=== Section Start ===
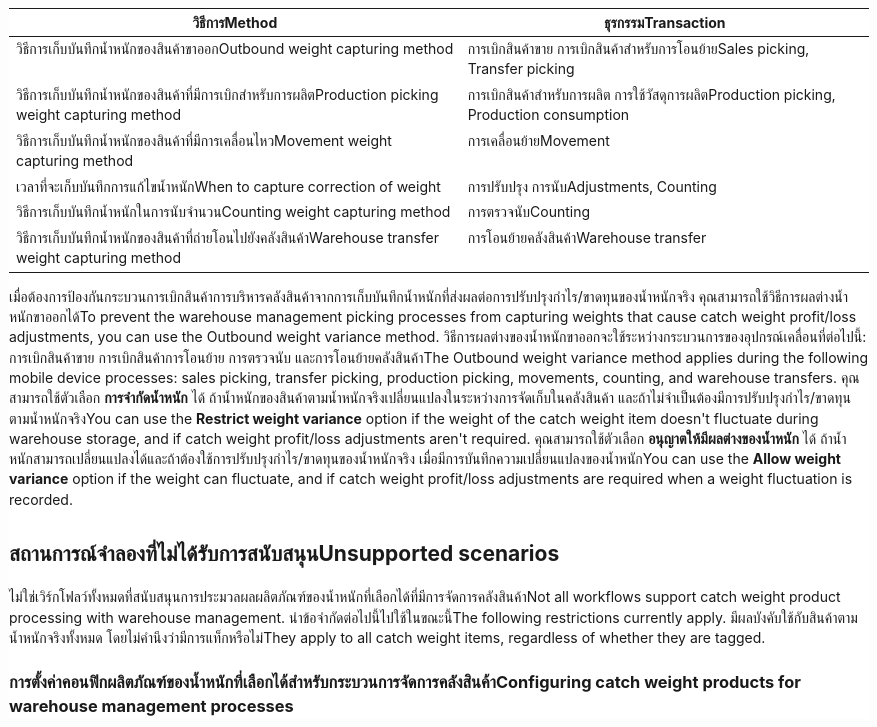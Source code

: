 | <span data-ttu-id="8e32c-194">วิธีการ</span><span class="sxs-lookup"><span data-stu-id="8e32c-194">Method</span></span>                                     | <span data-ttu-id="8e32c-195">ธุรกรรม</span><span class="sxs-lookup"><span data-stu-id="8e32c-195">Transaction</span></span>                                |
|--------------------------------------------|--------------------------------------------|
| <span data-ttu-id="8e32c-196">วิธีการเก็บบันทึกน้ำหนักของสินค้าขาออก</span><span class="sxs-lookup"><span data-stu-id="8e32c-196">Outbound weight capturing method</span></span>           | <span data-ttu-id="8e32c-197">การเบิกสินค้าขาย การเบิกสินค้าสำหรับการโอนย้าย</span><span class="sxs-lookup"><span data-stu-id="8e32c-197">Sales picking, Transfer picking</span></span>            |
| <span data-ttu-id="8e32c-198">วิธีการเก็บบันทึกน้ำหนักของสินค้าที่มีการเบิกสำหรับการผลิต</span><span class="sxs-lookup"><span data-stu-id="8e32c-198">Production picking weight capturing method</span></span> | <span data-ttu-id="8e32c-199">การเบิกสินค้าสำหรับการผลิต การใช้วัสดุการผลิต</span><span class="sxs-lookup"><span data-stu-id="8e32c-199">Production picking, Production consumption</span></span> |
| <span data-ttu-id="8e32c-200">วิธีการเก็บบันทึกน้ำหนักของสินค้าที่มีการเคลื่อนไหว</span><span class="sxs-lookup"><span data-stu-id="8e32c-200">Movement weight capturing method</span></span>           | <span data-ttu-id="8e32c-201">การเคลื่อนย้าย</span><span class="sxs-lookup"><span data-stu-id="8e32c-201">Movement</span></span>                                   |
| <span data-ttu-id="8e32c-202">เวลาที่จะเก็บบันทึกการแก้ไขน้ำหนัก</span><span class="sxs-lookup"><span data-stu-id="8e32c-202">When to capture correction of weight</span></span>       | <span data-ttu-id="8e32c-203">การปรับปรุง การนับ</span><span class="sxs-lookup"><span data-stu-id="8e32c-203">Adjustments, Counting</span></span>                      |
| <span data-ttu-id="8e32c-204">วิธีการเก็บบันทึกน้ำหนักในการนับจำนวน</span><span class="sxs-lookup"><span data-stu-id="8e32c-204">Counting weight capturing method</span></span>           | <span data-ttu-id="8e32c-205">การตรวจนับ</span><span class="sxs-lookup"><span data-stu-id="8e32c-205">Counting</span></span>                                   |
| <span data-ttu-id="8e32c-206">วิธีการเก็บบันทึกน้ำหนักของสินค้าที่ถ่ายโอนไปยังคลังสินค้า</span><span class="sxs-lookup"><span data-stu-id="8e32c-206">Warehouse transfer weight capturing method</span></span> | <span data-ttu-id="8e32c-207">การโอนย้ายคลังสินค้า</span><span class="sxs-lookup"><span data-stu-id="8e32c-207">Warehouse transfer</span></span>                         |

<span data-ttu-id="8e32c-208">เมื่อต้องการป้องกันกระบวนการเบิกสินค้าการบริหารคลังสินค้าจากการเก็บบันทึกน้ำหนักที่ส่งผลต่อการปรับปรุงกำไร/ขาดทุนของน้ำหนักจริง คุณสามารถใช้วิธีการผลต่างน้ำหนักขาออกได้</span><span class="sxs-lookup"><span data-stu-id="8e32c-208">To prevent the warehouse management picking processes from capturing weights that cause catch weight profit/loss adjustments, you can use the Outbound weight variance method.</span></span> <span data-ttu-id="8e32c-209">วิธีการผลต่างของน้ำหนักขาออกจะใช้ระหว่างกระบวนการของอุปกรณ์เคลื่อนที่ต่อไปนี้: การเบิกสินค้าขาย การเบิกสินค้าการโอนย้าย การตรวจนับ และการโอนย้ายคลังสินค้า</span><span class="sxs-lookup"><span data-stu-id="8e32c-209">The Outbound weight variance method applies during the following mobile device processes: sales picking, transfer picking, production picking, movements, counting, and warehouse transfers.</span></span> <span data-ttu-id="8e32c-210">คุณสามารถใช้ตัวเลือก **การจำกัดน้ำหนัก** ได้ ถ้าน้ำหนักของสินค้าตามน้ำหนักจริงเปลี่ยนแปลงในระหว่างการจัดเก็บในคลังสินค้า และถ้าไม่จำเป็นต้องมีการปรับปรุงกำไร/ขาดทุนตามน้ำหนักจริง</span><span class="sxs-lookup"><span data-stu-id="8e32c-210">You can use the **Restrict weight variance** option if the weight of the catch weight item doesn't fluctuate during warehouse storage, and if catch weight profit/loss adjustments aren't required.</span></span> <span data-ttu-id="8e32c-211">คุณสามารถใช้ตัวเลือก **อนุญาตให้มีผลต่างของน้ำหนัก** ได้ ถ้าน้ำหนักสามารถเปลี่ยนแปลงได้และถ้าต้องใช้การปรับปรุงกำไร/ขาดทุนของน้ำหนักจริง เมื่อมีการบันทึกความเปลี่ยนแปลงของน้ำหนัก</span><span class="sxs-lookup"><span data-stu-id="8e32c-211">You can use the **Allow weight variance** option if the weight can fluctuate, and if catch weight profit/loss adjustments are required when a weight fluctuation is recorded.</span></span>

## <a name="unsupported-scenarios"></a><span data-ttu-id="8e32c-212">สถานการณ์จำลองที่ไม่ได้รับการสนับสนุน</span><span class="sxs-lookup"><span data-stu-id="8e32c-212">Unsupported scenarios</span></span>

<span data-ttu-id="8e32c-213">ไม่ใช่เวิร์กโฟลว์ทั้งหมดที่สนับสนุนการประมวลผลผลิตภัณฑ์ของน้ำหนักที่เลือกได้ที่มีการจัดการคลังสินค้า</span><span class="sxs-lookup"><span data-stu-id="8e32c-213">Not all workflows support catch weight product processing with warehouse management.</span></span> <span data-ttu-id="8e32c-214">นำข้อจำกัดต่อไปนี้ไปใช้ในขณะนี้</span><span class="sxs-lookup"><span data-stu-id="8e32c-214">The following restrictions currently apply.</span></span> <span data-ttu-id="8e32c-215">มีผลบังคับใช้กับสินค้าตามน้ำหนักจริงทั้งหมด โดยไม่คำนึงว่ามีการแท็กหรือไม่</span><span class="sxs-lookup"><span data-stu-id="8e32c-215">They apply to all catch weight items, regardless of whether they are tagged.</span></span>

### <a name="configuring-catch-weight-products-for-warehouse-management-processes"></a><span data-ttu-id="8e32c-216">การตั้งค่าคอนฟิกผลิตภัณฑ์ของน้ำหนักที่เลือกได้สำหรับกระบวนการจัดการคลังสินค้า</span><span class="sxs-lookup"><span data-stu-id="8e32c-216">Configuring catch weight products for warehouse management processes</span></span>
=== Section End ===
_EXERCISE BRIEF_. Each entry above should be written out again exactly, without its pictures.

_ANSWER FOR THE TASK_.
Source code

: | <span data-ttu-id="8e32c-194">วิธีการ</span><span class="sxs-lookup"><span data-stu-id="8e32c-194">Method</span></span>                                     | <span data-ttu-id="8e32c-195">ธุรกรรม</span><span class="sxs-lookup"><span data-stu-id="8e32c-195">Transaction</span></span>                                |
|--------------------------------------------|--------------------------------------------|
| <span data-ttu-id="8e32c-196">วิธีการเก็บบันทึกน้ำหนักของสินค้าขาออก</span><span class="sxs-lookup"><span data-stu-id="8e32c-196">Outbound weight capturing method</span></span>           | <span data-ttu-id="8e32c-197">การเบิกสินค้าขาย การเบิกสินค้าสำหรับการโอนย้าย</span><span class="sxs-lookup"><span data-stu-id="8e32c-197">Sales picking, Transfer picking</span></span>            |
| <span data-ttu-id="8e32c-198">วิธีการเก็บบันทึกน้ำหนักของสินค้าที่มีการเบิกสำหรับการผลิต</span><span class="sxs-lookup"><span data-stu-id="8e32c-198">Production picking weight capturing method</span></span> | <span data-ttu-id="8e32c-199">การเบิกสินค้าสำหรับการผลิต การใช้วัสดุการผลิต</span><span class="sxs-lookup"><span data-stu-id="8e32c-199">Production picking, Production consumption</span></span> |
| <span data-ttu-id="8e32c-200">วิธีการเก็บบันทึกน้ำหนักของสินค้าที่มีการเคลื่อนไหว</span><span class="sxs-lookup"><span data-stu-id="8e32c-200">Movement weight capturing method</span></span>           | <span data-ttu-id="8e32c-201">การเคลื่อนย้าย</span><span class="sxs-lookup"><span data-stu-id="8e32c-201">Movement</span></span>                                   |
| <span data-ttu-id="8e32c-202">เวลาที่จะเก็บบันทึกการแก้ไขน้ำหนัก</span><span class="sxs-lookup"><span data-stu-id="8e32c-202">When to capture correction of weight</span></span>       | <span data-ttu-id="8e32c-203">การปรับปรุง การนับ</span><span class="sxs-lookup"><span data-stu-id="8e32c-203">Adjustments, Counting</span></span>                      |
| <span data-ttu-id="8e32c-204">วิธีการเก็บบันทึกน้ำหนักในการนับจำนวน</span><span class="sxs-lookup"><span data-stu-id="8e32c-204">Counting weight capturing method</span></span>           | <span data-ttu-id="8e32c-205">การตรวจนับ</span><span class="sxs-lookup"><span data-stu-id="8e32c-205">Counting</span></span>                                   |
| <span data-ttu-id="8e32c-206">วิธีการเก็บบันทึกน้ำหนักของสินค้าที่ถ่ายโอนไปยังคลังสินค้า</span><span class="sxs-lookup"><span data-stu-id="8e32c-206">Warehouse transfer weight capturing method</span></span> | <span data-ttu-id="8e32c-207">การโอนย้ายคลังสินค้า</span><span class="sxs-lookup"><span data-stu-id="8e32c-207">Warehouse transfer</span></span>                         |

<span data-ttu-id="8e32c-208">เมื่อต้องการป้องกันกระบวนการเบิกสินค้าการบริหารคลังสินค้าจากการเก็บบันทึกน้ำหนักที่ส่งผลต่อการปรับปรุงกำไร/ขาดทุนของน้ำหนักจริง คุณสามารถใช้วิธีการผลต่างน้ำหนักขาออกได้</span><span class="sxs-lookup"><span data-stu-id="8e32c-208">To prevent the warehouse management picking processes from capturing weights that cause catch weight profit/loss adjustments, you can use the Outbound weight variance method.</span></span> <span data-ttu-id="8e32c-209">วิธีการผลต่างของน้ำหนักขาออกจะใช้ระหว่างกระบวนการของอุปกรณ์เคลื่อนที่ต่อไปนี้: การเบิกสินค้าขาย การเบิกสินค้าการโอนย้าย การตรวจนับ และการโอนย้ายคลังสินค้า</span><span class="sxs-lookup"><span data-stu-id="8e32c-209">The Outbound weight variance method applies during the following mobile device processes: sales picking, transfer picking, production picking, movements, counting, and warehouse transfers.</span></span> <span data-ttu-id="8e32c-210">คุณสามารถใช้ตัวเลือก **การจำกัดน้ำหนัก** ได้ ถ้าน้ำหนักของสินค้าตามน้ำหนักจริงเปลี่ยนแปลงในระหว่างการจัดเก็บในคลังสินค้า และถ้าไม่จำเป็นต้องมีการปรับปรุงกำไร/ขาดทุนตามน้ำหนักจริง</span><span class="sxs-lookup"><span data-stu-id="8e32c-210">You can use the **Restrict weight variance** option if the weight of the catch weight item doesn't fluctuate during warehouse storage, and if catch weight profit/loss adjustments aren't required.</span></span> <span data-ttu-id="8e32c-211">คุณสามารถใช้ตัวเลือก **อนุญาตให้มีผลต่างของน้ำหนัก** ได้ ถ้าน้ำหนักสามารถเปลี่ยนแปลงได้และถ้าต้องใช้การปรับปรุงกำไร/ขาดทุนของน้ำหนักจริง เมื่อมีการบันทึกความเปลี่ยนแปลงของน้ำหนัก</span><span class="sxs-lookup"><span data-stu-id="8e32c-211">You can use the **Allow weight variance** option if the weight can fluctuate, and if catch weight profit/loss adjustments are required when a weight fluctuation is recorded.</span></span>

## <a name="unsupported-scenarios"></a><span data-ttu-id="8e32c-212">สถานการณ์จำลองที่ไม่ได้รับการสนับสนุน</span><span class="sxs-lookup"><span data-stu-id="8e32c-212">Unsupported scenarios</span></span>

<span data-ttu-id="8e32c-213">ไม่ใช่เวิร์กโฟลว์ทั้งหมดที่สนับสนุนการประมวลผลผลิตภัณฑ์ของน้ำหนักที่เลือกได้ที่มีการจัดการคลังสินค้า</span><span class="sxs-lookup"><span data-stu-id="8e32c-213">Not all workflows support catch weight product processing with warehouse management.</span></span> <span data-ttu-id="8e32c-214">นำข้อจำกัดต่อไปนี้ไปใช้ในขณะนี้</span><span class="sxs-lookup"><span data-stu-id="8e32c-214">The following restrictions currently apply.</span></span> <span data-ttu-id="8e32c-215">มีผลบังคับใช้กับสินค้าตามน้ำหนักจริงทั้งหมด โดยไม่คำนึงว่ามีการแท็กหรือไม่</span><span class="sxs-lookup"><span data-stu-id="8e32c-215">They apply to all catch weight items, regardless of whether they are tagged.</span></span>

### <a name="configuring-catch-weight-products-for-warehouse-management-processes"></a><span data-ttu-id="8e32c-216">การตั้งค่าคอนฟิกผลิตภัณฑ์ของน้ำหนักที่เลือกได้สำหรับกระบวนการจัดการคลังสินค้า</span><span class="sxs-lookup"><span data-stu-id="8e32c-216">Configuring catch weight products for warehouse management processes</span></span>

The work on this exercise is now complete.